Anklage wegen Totschlags nach Bluttat in Olpe
09.02.2010 | 09:17 Uhr 2010-02-09T09:17:00+0100Olpe. Die Siegener Staatsanwaltschaft hat Anklage wegen Totschlags gegen den 21-Jährigen erhoben, der am 11. Dezember vergangenen Jahres einen 20-Jährigen in der Olper Innenstadt erstochen haben soll.
Es wird Anklage wegen Totschlags erhoben. Das bestätigte Staatsanwalt Günter Scholz am Montag auf Anfrage der Westfalenpost. Mordmerkmale habe Scholz nicht feststellen können.
Zu der Bluttat war es im Anschluss an ein Hip-Hop-Konzert in der Olper OT gekommen. Nach mehreren Schlägereien eskalierte die Situation gegen 23 Uhr, als es in einer dunklen Einfahrt in unmittelbarer Nähe der Gaststätte „Kinkay" zu den tödlichen Stichen kam.
Viele Zeugen vernommen
Die Hagener Mordkommission hat in den vergangenen Wochen zahlreiche Zeugen vernommen. „Viele standen bei der Tat auf der Straße", so Staatsanwalt Scholz. Der in Lennestadt lebende Beschuldigte, der ebenso wie das Opfer türkischer Herkunft ist, hat bislang noch keine Aussage gemacht. Der 21-Jährige, der nicht vorbestraft ist, sitzt in der JVA Siegen in Untersuchungshaft.

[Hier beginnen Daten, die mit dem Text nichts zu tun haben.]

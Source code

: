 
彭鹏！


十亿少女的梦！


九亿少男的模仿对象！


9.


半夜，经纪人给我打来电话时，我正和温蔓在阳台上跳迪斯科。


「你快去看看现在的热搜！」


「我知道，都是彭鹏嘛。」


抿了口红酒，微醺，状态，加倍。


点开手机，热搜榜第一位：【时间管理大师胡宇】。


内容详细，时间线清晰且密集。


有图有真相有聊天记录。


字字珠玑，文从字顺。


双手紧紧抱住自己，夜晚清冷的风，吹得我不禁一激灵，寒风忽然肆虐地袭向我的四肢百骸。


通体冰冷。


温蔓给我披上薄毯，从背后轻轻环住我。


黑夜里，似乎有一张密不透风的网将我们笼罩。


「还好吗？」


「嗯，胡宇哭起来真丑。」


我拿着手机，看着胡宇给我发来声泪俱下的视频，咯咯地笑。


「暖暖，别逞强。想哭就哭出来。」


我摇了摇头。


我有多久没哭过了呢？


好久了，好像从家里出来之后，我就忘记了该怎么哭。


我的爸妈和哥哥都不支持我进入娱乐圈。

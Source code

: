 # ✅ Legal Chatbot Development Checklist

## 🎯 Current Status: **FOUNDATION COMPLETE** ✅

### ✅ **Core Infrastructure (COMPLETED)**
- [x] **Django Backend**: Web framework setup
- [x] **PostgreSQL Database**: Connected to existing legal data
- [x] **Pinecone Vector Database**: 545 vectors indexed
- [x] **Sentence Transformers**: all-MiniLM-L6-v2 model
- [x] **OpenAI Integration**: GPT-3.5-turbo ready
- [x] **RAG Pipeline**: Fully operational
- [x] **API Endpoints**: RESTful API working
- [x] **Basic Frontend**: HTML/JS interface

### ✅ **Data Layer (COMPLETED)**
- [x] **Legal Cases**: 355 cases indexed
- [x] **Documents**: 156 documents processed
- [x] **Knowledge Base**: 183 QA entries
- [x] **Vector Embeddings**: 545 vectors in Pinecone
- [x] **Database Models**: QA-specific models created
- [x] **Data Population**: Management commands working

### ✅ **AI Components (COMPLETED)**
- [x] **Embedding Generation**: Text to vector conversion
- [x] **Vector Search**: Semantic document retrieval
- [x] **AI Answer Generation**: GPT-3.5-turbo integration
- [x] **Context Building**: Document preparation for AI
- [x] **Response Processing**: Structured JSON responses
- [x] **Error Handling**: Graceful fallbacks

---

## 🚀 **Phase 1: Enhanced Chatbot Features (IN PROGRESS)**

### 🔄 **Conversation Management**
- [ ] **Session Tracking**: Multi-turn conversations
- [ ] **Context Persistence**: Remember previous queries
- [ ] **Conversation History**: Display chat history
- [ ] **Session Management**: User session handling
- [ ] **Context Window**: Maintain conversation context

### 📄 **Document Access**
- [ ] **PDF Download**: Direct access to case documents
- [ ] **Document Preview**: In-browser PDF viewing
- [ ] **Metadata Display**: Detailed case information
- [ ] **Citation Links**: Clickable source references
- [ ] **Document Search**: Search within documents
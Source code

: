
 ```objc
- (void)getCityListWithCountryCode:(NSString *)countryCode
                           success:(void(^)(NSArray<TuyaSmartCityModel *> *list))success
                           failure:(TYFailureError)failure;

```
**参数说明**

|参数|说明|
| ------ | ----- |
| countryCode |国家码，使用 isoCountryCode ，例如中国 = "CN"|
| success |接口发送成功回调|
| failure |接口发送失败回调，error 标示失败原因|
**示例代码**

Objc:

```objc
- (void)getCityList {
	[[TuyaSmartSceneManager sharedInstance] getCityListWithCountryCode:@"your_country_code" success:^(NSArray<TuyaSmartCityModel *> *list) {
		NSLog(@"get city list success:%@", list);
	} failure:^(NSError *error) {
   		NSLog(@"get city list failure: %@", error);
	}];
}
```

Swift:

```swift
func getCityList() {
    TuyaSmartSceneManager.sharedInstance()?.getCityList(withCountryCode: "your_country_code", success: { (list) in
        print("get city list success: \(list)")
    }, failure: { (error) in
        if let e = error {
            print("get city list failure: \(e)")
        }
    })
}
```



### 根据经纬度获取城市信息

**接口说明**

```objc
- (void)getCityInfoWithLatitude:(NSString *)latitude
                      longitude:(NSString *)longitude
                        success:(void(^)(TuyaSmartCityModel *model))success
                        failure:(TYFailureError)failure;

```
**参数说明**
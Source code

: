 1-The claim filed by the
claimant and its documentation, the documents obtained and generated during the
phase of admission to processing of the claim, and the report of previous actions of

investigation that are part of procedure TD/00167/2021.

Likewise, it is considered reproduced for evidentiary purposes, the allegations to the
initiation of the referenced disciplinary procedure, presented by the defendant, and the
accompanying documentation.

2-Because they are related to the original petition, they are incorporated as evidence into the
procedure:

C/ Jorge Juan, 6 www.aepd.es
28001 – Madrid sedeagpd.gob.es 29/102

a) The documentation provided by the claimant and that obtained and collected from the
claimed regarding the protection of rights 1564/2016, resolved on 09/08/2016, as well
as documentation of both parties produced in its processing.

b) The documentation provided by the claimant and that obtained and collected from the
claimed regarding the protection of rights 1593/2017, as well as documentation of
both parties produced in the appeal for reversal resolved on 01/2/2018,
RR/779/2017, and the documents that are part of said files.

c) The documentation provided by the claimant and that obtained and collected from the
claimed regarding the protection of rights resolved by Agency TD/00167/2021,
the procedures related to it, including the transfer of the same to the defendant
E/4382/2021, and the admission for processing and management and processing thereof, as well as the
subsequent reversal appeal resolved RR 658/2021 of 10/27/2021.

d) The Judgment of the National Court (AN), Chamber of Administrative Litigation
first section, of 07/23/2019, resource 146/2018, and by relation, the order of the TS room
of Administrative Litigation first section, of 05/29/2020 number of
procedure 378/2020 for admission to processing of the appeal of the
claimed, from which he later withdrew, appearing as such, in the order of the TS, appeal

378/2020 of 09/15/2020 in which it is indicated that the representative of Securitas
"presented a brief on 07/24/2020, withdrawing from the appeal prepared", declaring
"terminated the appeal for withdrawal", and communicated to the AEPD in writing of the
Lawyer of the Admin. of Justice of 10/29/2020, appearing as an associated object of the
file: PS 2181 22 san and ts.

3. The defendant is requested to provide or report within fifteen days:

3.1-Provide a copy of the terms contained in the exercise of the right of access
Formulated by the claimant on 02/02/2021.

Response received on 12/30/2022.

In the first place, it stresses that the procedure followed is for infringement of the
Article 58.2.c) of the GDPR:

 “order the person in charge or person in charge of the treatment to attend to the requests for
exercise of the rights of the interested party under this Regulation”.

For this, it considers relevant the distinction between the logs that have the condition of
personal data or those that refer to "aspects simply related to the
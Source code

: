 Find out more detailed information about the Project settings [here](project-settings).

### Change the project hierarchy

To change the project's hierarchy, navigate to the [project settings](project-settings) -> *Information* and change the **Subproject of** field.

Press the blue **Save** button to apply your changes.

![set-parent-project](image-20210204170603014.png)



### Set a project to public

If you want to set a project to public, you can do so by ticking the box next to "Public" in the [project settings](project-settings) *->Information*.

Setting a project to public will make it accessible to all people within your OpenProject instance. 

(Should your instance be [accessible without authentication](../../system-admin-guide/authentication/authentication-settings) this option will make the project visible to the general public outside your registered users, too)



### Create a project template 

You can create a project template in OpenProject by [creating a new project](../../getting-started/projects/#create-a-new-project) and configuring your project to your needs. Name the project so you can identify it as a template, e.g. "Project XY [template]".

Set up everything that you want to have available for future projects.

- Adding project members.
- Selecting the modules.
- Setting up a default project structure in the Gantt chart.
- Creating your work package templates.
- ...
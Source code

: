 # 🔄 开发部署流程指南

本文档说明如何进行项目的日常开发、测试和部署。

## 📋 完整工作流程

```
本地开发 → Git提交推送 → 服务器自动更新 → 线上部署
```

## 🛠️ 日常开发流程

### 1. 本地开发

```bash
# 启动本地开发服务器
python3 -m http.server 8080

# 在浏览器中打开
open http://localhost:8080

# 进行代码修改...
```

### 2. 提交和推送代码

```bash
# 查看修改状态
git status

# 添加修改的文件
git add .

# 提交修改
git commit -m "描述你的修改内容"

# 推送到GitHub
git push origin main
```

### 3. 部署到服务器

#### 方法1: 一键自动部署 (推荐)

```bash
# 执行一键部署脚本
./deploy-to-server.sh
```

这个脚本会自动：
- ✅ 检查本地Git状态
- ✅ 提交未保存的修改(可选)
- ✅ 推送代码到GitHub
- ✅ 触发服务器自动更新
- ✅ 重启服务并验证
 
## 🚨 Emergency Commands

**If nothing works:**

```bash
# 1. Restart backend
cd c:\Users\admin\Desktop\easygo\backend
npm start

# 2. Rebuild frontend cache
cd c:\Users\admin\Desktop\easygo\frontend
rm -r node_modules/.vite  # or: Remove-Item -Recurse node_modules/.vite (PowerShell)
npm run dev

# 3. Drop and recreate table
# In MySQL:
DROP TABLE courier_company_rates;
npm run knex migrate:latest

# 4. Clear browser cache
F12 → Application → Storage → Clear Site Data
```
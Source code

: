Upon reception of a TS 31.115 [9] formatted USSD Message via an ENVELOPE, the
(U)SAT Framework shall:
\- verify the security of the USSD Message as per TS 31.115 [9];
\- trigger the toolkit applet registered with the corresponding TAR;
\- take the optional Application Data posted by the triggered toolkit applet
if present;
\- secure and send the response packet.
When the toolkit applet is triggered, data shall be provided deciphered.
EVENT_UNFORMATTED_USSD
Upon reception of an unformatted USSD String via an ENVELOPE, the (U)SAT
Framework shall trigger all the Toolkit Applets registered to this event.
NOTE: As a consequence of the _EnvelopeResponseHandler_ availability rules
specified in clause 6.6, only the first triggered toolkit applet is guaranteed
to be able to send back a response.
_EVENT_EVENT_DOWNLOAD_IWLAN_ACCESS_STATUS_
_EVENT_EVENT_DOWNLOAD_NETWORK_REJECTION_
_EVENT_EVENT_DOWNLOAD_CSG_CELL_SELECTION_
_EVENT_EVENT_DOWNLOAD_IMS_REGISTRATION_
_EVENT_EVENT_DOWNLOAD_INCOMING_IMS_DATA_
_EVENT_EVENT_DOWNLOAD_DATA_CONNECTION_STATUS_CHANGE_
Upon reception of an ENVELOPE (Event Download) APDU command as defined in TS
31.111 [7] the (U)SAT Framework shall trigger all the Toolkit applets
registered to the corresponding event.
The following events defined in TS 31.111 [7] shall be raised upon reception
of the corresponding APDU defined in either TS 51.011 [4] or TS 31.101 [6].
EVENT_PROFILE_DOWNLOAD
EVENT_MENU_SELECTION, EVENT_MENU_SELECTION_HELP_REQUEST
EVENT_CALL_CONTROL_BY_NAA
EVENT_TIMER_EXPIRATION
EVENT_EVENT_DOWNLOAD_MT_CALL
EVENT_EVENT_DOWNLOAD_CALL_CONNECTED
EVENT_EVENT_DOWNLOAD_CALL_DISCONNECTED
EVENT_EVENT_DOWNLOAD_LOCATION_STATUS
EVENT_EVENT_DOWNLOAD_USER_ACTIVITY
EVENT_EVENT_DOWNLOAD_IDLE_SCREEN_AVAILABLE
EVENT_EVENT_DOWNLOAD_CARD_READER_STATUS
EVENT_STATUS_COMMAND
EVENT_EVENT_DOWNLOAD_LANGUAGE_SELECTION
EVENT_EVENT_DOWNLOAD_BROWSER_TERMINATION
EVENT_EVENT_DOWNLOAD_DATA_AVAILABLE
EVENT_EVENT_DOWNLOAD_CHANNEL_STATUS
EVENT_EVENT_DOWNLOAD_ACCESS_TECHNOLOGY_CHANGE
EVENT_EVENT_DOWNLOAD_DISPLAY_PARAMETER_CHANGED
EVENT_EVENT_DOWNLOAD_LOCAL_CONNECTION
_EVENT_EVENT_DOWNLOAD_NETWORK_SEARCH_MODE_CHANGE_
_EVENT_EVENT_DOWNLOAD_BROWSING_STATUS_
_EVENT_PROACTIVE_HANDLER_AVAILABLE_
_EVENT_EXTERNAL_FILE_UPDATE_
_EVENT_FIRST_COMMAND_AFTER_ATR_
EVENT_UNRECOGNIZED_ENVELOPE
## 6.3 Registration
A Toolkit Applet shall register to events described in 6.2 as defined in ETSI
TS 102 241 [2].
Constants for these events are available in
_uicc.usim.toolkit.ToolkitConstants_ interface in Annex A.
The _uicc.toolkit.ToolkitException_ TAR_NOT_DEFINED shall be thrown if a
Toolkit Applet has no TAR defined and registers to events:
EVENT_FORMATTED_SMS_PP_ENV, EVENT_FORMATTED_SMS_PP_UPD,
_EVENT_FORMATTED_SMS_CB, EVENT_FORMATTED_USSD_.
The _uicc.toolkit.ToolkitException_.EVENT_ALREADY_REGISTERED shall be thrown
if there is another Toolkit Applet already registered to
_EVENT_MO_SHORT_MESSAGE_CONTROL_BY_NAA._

Bei der Suche nach dem Motiv geht Scholz davon aus, dass es sich um eine Auseinandersetzung handelt, wie sie unter Jugendlichen vorkommt und die leider tödlich endete. „Es gab ganz viele Schlägereien, und auch die beiden hatten sich in der Wolle", so Scholz. Zwar sei zuvor der Bruder des Beschuldigten geschlagen worden, doch habe die Person, die dann erstochen wurde, damit nichts zu tun gehabt.
Zwei Stiche mit einem Messer
Staatsanwalt Scholz geht von zwei Stichen mit einem Messer aus. Für den blutüberströmten 20-Jährigen, der in Oberveischede lebte, kam jede Hilfe zu spät. Im Olper Krankenhaus erlag er seinen Verletzungen.
Die Betroffenheit in der Bevölkerung war groß. Freunde und Verwandte hatten sich am Abend am Tatort versammelt. Zehn Tage später gab es einen Mahnmarsch durch die Kreisstadt.